• _Material for this task_
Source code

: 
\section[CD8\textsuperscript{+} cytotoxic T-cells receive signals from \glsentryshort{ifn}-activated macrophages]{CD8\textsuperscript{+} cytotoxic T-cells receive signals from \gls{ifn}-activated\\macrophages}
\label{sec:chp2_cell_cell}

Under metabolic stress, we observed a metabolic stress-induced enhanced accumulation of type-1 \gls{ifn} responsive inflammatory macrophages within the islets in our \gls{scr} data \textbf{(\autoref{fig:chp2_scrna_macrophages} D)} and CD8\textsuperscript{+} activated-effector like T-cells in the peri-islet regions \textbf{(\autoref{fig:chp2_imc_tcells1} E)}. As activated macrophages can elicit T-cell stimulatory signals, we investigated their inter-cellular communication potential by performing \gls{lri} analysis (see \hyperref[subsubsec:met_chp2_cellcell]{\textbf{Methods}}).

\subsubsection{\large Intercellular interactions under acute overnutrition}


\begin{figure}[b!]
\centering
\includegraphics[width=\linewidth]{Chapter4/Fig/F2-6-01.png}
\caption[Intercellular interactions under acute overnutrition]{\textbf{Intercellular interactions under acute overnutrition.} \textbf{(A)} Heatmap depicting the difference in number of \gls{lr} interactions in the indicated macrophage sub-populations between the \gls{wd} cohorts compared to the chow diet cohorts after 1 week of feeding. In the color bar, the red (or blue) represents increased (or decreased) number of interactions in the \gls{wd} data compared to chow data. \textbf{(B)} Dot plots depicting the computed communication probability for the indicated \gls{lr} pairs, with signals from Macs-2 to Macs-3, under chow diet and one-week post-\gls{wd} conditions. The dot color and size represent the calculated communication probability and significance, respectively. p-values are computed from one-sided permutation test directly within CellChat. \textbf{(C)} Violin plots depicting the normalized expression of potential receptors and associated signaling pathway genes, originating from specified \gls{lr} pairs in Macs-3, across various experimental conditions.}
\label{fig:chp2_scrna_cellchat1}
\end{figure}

• _What is expected_
Retype every line of the listing exactly as it appears.

• _Written solution_
Source code

: 
\section[CD8\textsuperscript{+} cytotoxic T-cells receive signals from \glsentryshort{ifn}-activated macrophages]{CD8\textsuperscript{+} cytotoxic T-cells receive signals from \gls{ifn}-activated\\macrophages}
\label{sec:chp2_cell_cell}

Under metabolic stress, we observed a metabolic stress-induced enhanced accumulation of type-1 \gls{ifn} responsive inflammatory macrophages within the islets in our \gls{scr} data \textbf{(\autoref{fig:chp2_scrna_macrophages} D)} and CD8\textsuperscript{+} activated-effector like T-cells in the peri-islet regions \textbf{(\autoref{fig:chp2_imc_tcells1} E)}. As activated macrophages can elicit T-cell stimulatory signals, we investigated their inter-cellular communication potential by performing \gls{lri} analysis (see \hyperref[subsubsec:met_chp2_cellcell]{\textbf{Methods}}).

\subsubsection{\large Intercellular interactions under acute overnutrition}


\begin{figure}[b!]
\centering
\includegraphics[width=\linewidth]{Chapter4/Fig/F2-6-01.png}
\caption[Intercellular interactions under acute overnutrition]{\textbf{Intercellular interactions under acute overnutrition.} \textbf{(A)} Heatmap depicting the difference in number of \gls{lr} interactions in the indicated macrophage sub-populations between the \gls{wd} cohorts compared to the chow diet cohorts after 1 week of feeding. In the color bar, the red (or blue) represents increased (or decreased) number of interactions in the \gls{wd} data compared to chow data. \textbf{(B)} Dot plots depicting the computed communication probability for the indicated \gls{lr} pairs, with signals from Macs-2 to Macs-3, under chow diet and one-week post-\gls{wd} conditions. The dot color and size represent the calculated communication probability and significance, respectively. p-values are computed from one-sided permutation test directly within CellChat. \textbf{(C)} Violin plots depicting the normalized expression of potential receptors and associated signaling pathway genes, originating from specified \gls{lr} pairs in Macs-3, across various experimental conditions.}
\label{fig:chp2_scrna_cellchat1}
\end{figure}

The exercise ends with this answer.